Task brief. All lines in the data that hold the word "micropython" need copying.

Data for this exercise.

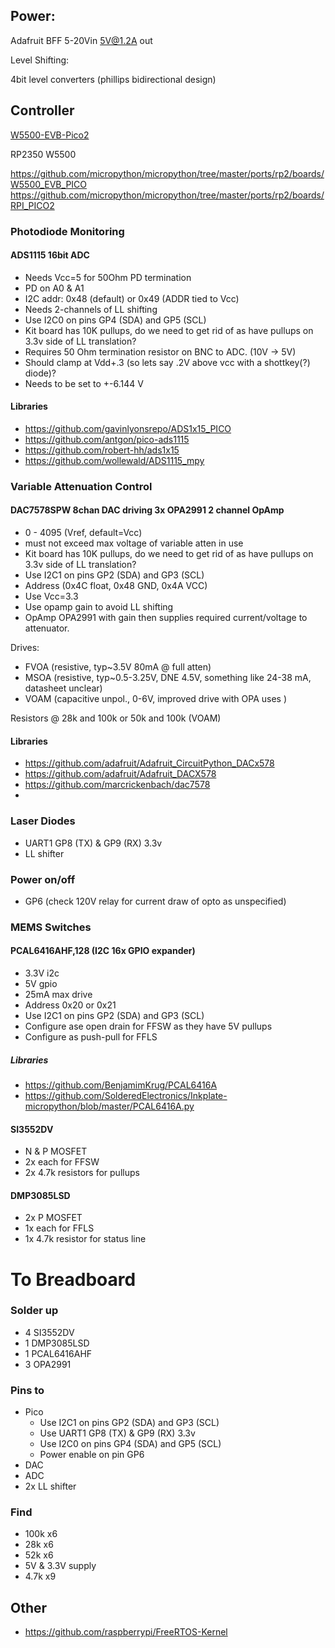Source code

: ## Power:

Adafruit BFF 5-20Vin 5V@1.2A out

Level Shifting:

4bit level converters (phillips bidirectional design)

## Controller
[W5500-EVB-Pico2](https://docs.wiznet.io/Product/iEthernet/W5500/w5500-evb-pico2)

RP2350
W5500

https://github.com/micropython/micropython/tree/master/ports/rp2/boards/W5500_EVB_PICO
https://github.com/micropython/micropython/tree/master/ports/rp2/boards/RPI_PICO2


### Photodiode Monitoring
#### ADS1115 16bit ADC
- Needs Vcc=5 for 50Ohm PD termination
- PD on A0 & A1
- I2C addr: 0x48 (default) or 0x49 (ADDR tied to Vcc)
- Needs 2-channels of LL shifting
- Use I2C0 on pins GP4 (SDA) and GP5 (SCL)
- Kit board has 10K pullups, do we need to get rid of as have pullups on 3.3v side of LL translation?
- Requires 50 Ohm termination resistor on BNC to ADC. (10V -> 5V)
- Should clamp at Vdd+.3 (so lets say .2V above vcc with a shottkey(?) diode)?
- Needs to be set to +-6.144 V

#### Libraries
 - https://github.com/gavinlyonsrepo/ADS1x15_PICO
 - https://github.com/antgon/pico-ads1115
 - https://github.com/robert-hh/ads1x15
 - https://github.com/wollewald/ADS1115_mpy


### Variable Attenuation Control

#### DAC7578SPW 8chan DAC driving 3x OPA2991 2 channel OpAmp
- 0 - 4095 (Vref, default=Vcc)
- must not exceed max voltage of variable atten in use
- Kit board has 10K pullups, do we need to get rid of as have pullups on 3.3v side of LL translation?
- Use I2C1 on pins GP2 (SDA) and GP3 (SCL)
- Address (0x4C float, 0x48 GND, 0x4A VCC)
- Use Vcc=3.3
- Use opamp gain to avoid LL shifting
- OpAmp OPA2991 with gain then supplies required current/voltage to attenuator.

Drives: 
- FVOA (resistive, typ~3.5V 80mA @ full atten)
- MSOA (resistive, typ~0.5-3.25V, DNE 4.5V, something like 24-38 mA, datasheet unclear)
- VOAM (capacitive unpol., 0-6V, improved drive with OPA uses )

Resistors @ 28k and 100k or 50k and 100k (VOAM)


#### Libraries
- https://github.com/adafruit/Adafruit_CircuitPython_DACx578
- https://github.com/adafruit/Adafruit_DACX578
- https://github.com/marcrickenbach/dac7578
- 
### Laser Diodes
- UART1 GP8 (TX) & GP9 (RX) 3.3v
- LL shifter

### Power on/off
- GP6 (check 120V relay for current draw of opto as unspecified)

### MEMS Switches

####  PCAL6416AHF,128 (I2C 16x GPIO expander) 
- 3.3V i2c
- 5V gpio
- 25mA max drive
- Address 0x20 or 0x21
- Use I2C1 on pins GP2 (SDA) and GP3 (SCL)
- Configure ase open drain for FFSW as they have 5V pullups
- Configure as push-pull for FFLS

##### Libraries
- https://github.com/BenjamimKrug/PCAL6416A
- https://github.com/SolderedElectronics/Inkplate-micropython/blob/master/PCAL6416A.py

#### SI3552DV
- N & P MOSFET
- 2x each for FFSW
- 2x 4.7k resistors for pullups

#### DMP3085LSD  
- 2x P  MOSFET
- 1x each for FFLS
- 1x 4.7k resistor for status line

# To Breadboard

### Solder up
- 4 SI3552DV
- 1 DMP3085LSD
- 1 PCAL6416AHF
- 3 OPA2991

### Pins to
- Pico
  - Use I2C1 on pins GP2 (SDA) and GP3 (SCL)
  - Use UART1 GP8 (TX) & GP9 (RX) 3.3v
  - Use I2C0 on pins GP4 (SDA) and GP5 (SCL)
  - Power enable on pin GP6
- DAC
- ADC
- 2x LL shifter 

### Find
- 100k x6
- 28k x6
- 52k x6
- 5V & 3.3V supply
- 4.7k  x9

## Other 
- https://github.com/raspberrypi/FreeRTOS-Kernel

Written response.
https://github.com/micropython/micropython/tree/master/ports/rp2/boards/W5500_EVB_PICO
https://github.com/micropython/micropython/tree/master/ports/rp2/boards/RPI_PICO2
- https://github.com/SolderedElectronics/Inkplate-micropython/blob/master/PCAL6416A.py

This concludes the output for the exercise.